The stop had not been set, and the melody, after it had come to an end, began again. But now, after the first few bars, the notes succeeded one another more and more slowly—the air grew less and less recognizable—dropped at last to three notes, following each other at long intervals—then ceased altogether. The chain that governed the action of the machinery had all run out; Mozart's farewell song was silenced on a sudden, like a voice that had broken down.
The old man started, looked earnestly at his niece, and threw the leather case over the box as if he desired to shut out the sight of it. "The music stopped so," he whispered to himself, in his own language, "when little Joseph died! Don't go!" he added quickly, in English, almost before Sarah had time to feel surprised at the singular change that had taken place in his voice and manner. "Don't go! Think better of it, and stop with me."
"I have no choice, uncle, but to leave you—indeed, indeed I have not! You don't think me ungrateful? Comfort me at the last moment by telling me that!"
He pressed her hand in silence, and kissed her on both cheeks. "My heart is very heavy for you, Sarah," he said. "The fear has come to me that it is not for your own good that you are going away from Uncle Joseph now!"
"I have no choice," she sadly repeated—"no choice but to leave you."
"It is time, then, to get the parting over." The cloud of doubt and fear that had altered his face, from the moment when the music came to its untimely end, seemed to darken, when he had said those words. He took up the basket which he had kept so carefully at his feet, and led the way out in silence.
They were barely in time; the driver was mounting to his seat when they got to the coach-office. "God preserve you, my child, and send you back to me soon, safe and well. Take the basket on your lap; there are some little things in it for your journey." His voice faltered at the last word, and Sarah felt his lips pressed on her hand. The next instant the door was closed, and she saw him dimly through her tears standing among the idlers on the pavement, who were waiting to see the coach drive off.

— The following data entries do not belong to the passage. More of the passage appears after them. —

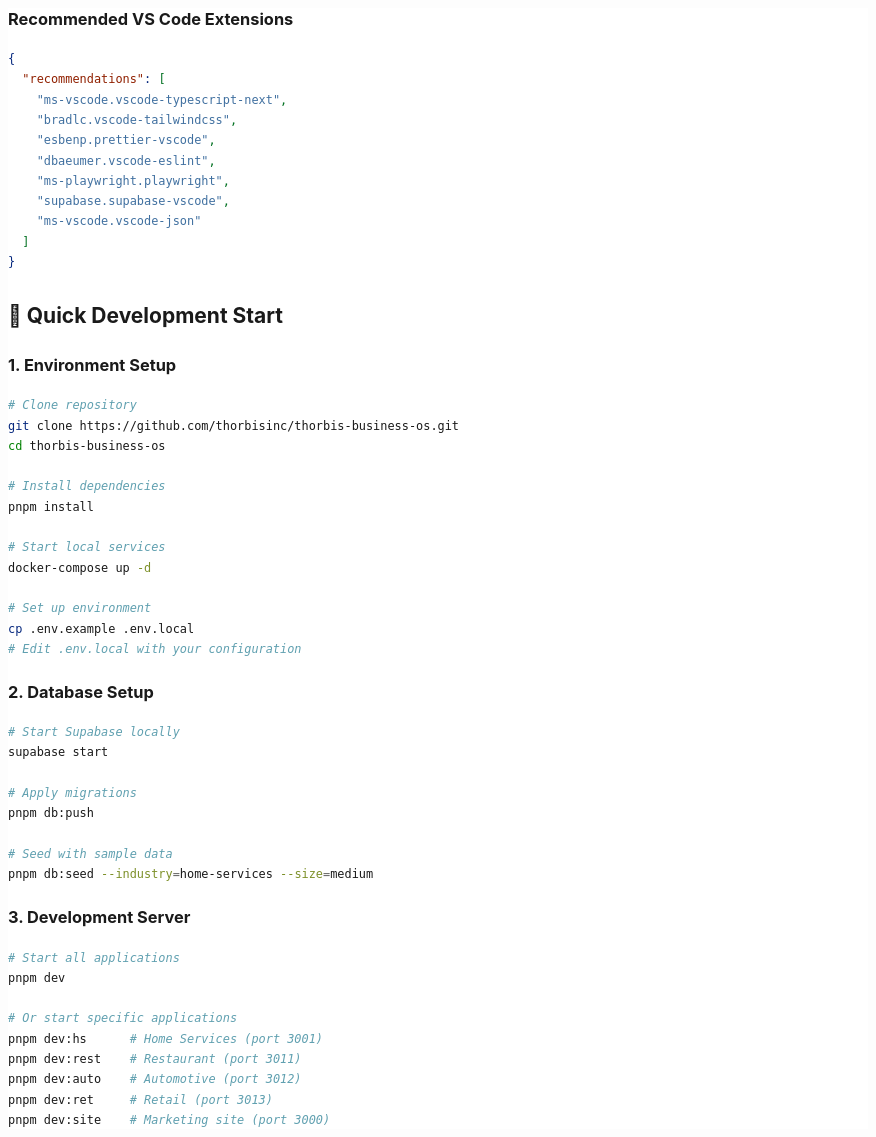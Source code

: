 ### Recommended VS Code Extensions
```json
{
  "recommendations": [
    "ms-vscode.vscode-typescript-next",
    "bradlc.vscode-tailwindcss",
    "esbenp.prettier-vscode",
    "dbaeumer.vscode-eslint",
    "ms-playwright.playwright",
    "supabase.supabase-vscode",
    "ms-vscode.vscode-json"
  ]
}
```

## 🚀 Quick Development Start

### 1. Environment Setup
```bash
# Clone repository
git clone https://github.com/thorbisinc/thorbis-business-os.git
cd thorbis-business-os

# Install dependencies
pnpm install

# Start local services
docker-compose up -d

# Set up environment
cp .env.example .env.local
# Edit .env.local with your configuration
```

### 2. Database Setup
```bash
# Start Supabase locally
supabase start

# Apply migrations
pnpm db:push

# Seed with sample data
pnpm db:seed --industry=home-services --size=medium
```

### 3. Development Server
```bash
# Start all applications
pnpm dev

# Or start specific applications
pnpm dev:hs      # Home Services (port 3001)
pnpm dev:rest    # Restaurant (port 3011)
pnpm dev:auto    # Automotive (port 3012)
pnpm dev:ret     # Retail (port 3013)
pnpm dev:site    # Marketing site (port 3000)
```

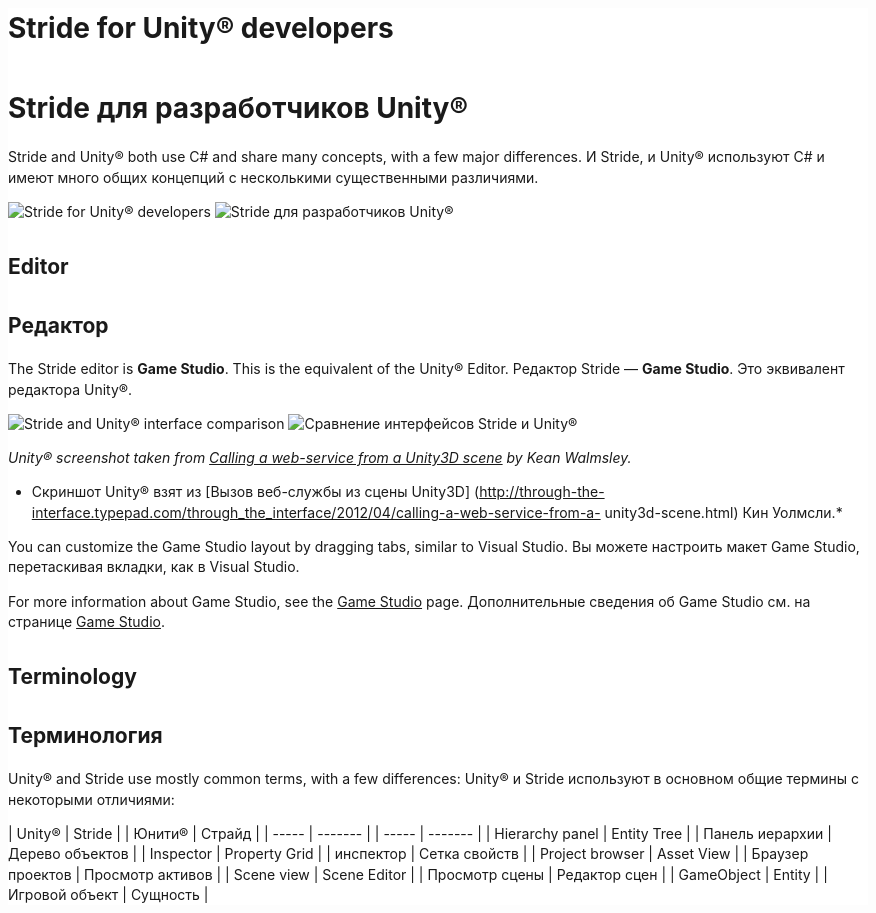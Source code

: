 # Stride for Unity® developers
# Stride для разработчиков Unity®

Stride and Unity® both use C# and share many concepts, with a few major differences.
И Stride, и Unity® используют C# и имеют много общих концепций с несколькими существенными различиями.

![Stride for Unity® developers](media/stride-vs-unity-opening-image.png)
![Stride для разработчиков Unity®](media/stride-vs-unity-opening-image.png)

## Editor
## Редактор

The Stride editor is **Game Studio**. This is the equivalent of the Unity® Editor.
Редактор Stride — **Game Studio**.  Это эквивалент редактора Unity®.

![Stride and Unity®  interface comparison](media/stride-vs-unity-interface-comparison.png)
![Сравнение интерфейсов Stride и Unity®](media/stride-vs-unity-interface-comparison.png)

*Unity® screenshot taken from [Calling a web-service from a Unity3D scene](http://through-the-interface.typepad.com/through_the_interface/2012/04/calling-a-web-service-from-a-unity3d-scene.html) by Kean Walmsley.*
* Скриншот Unity® взят из [Вызов веб-службы из сцены Unity3D] (http://through-the-interface.typepad.com/through_the_interface/2012/04/calling-a-web-service-from-a-  unity3d-scene.html) Кин Уолмсли.*

You can customize the Game Studio layout by dragging tabs, similar to Visual Studio. 
Вы можете настроить макет Game Studio, перетаскивая вкладки, как в Visual Studio.

For more information about Game Studio, see the [Game Studio](../game-studio/index.md) page.
Дополнительные сведения об Game Studio см. на странице [Game Studio](../game-studio/index.md).

## Terminology
## Терминология

Unity® and Stride use mostly common terms, with a few differences:
Unity® и Stride используют в основном общие термины с некоторыми отличиями:

| Unity®  | Stride |
|  Юнити® |  Страйд |
| ----- | ------- |
|  ----- |  ------- |
| Hierarchy panel | Entity Tree |
|  Панель иерархии |  Дерево объектов |
| Inspector	| Property Grid |
|  инспектор |  Сетка свойств |
| Project browser |	Asset View |
|  Браузер проектов |  Просмотр активов |
| Scene view | Scene Editor |
|  Просмотр сцены |  Редактор сцен |
| GameObject | Entity |
|  Игровой объект |  Сущность |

By the time they were a little way out of the town she was able to dry her eyes and look into the basket. It contained a pot of jam and a horn spoon, a small inlaid work-box from the stock in the shop, a piece of foreign-looking cheese, a French roll, and a little paper packet of money, with the words "Don't be angry" written on it, in Uncle Joseph's hand. Sarah closed the cover of the basket again, and drew down her veil. She had not felt the sorrow of the parting in all its bitterness until that moment. Oh, how hard it was to be banished from the sheltering home which was offered to her by the one friend she had left in the world!
While that thought was in her mind, the old man was just closing the door of his lonely parlor. His eyes wandered to the tea-tray on the table and to Sarah's empty cup, and he whispered to himself in his own language again—
"The music stopped so when little Joseph died!"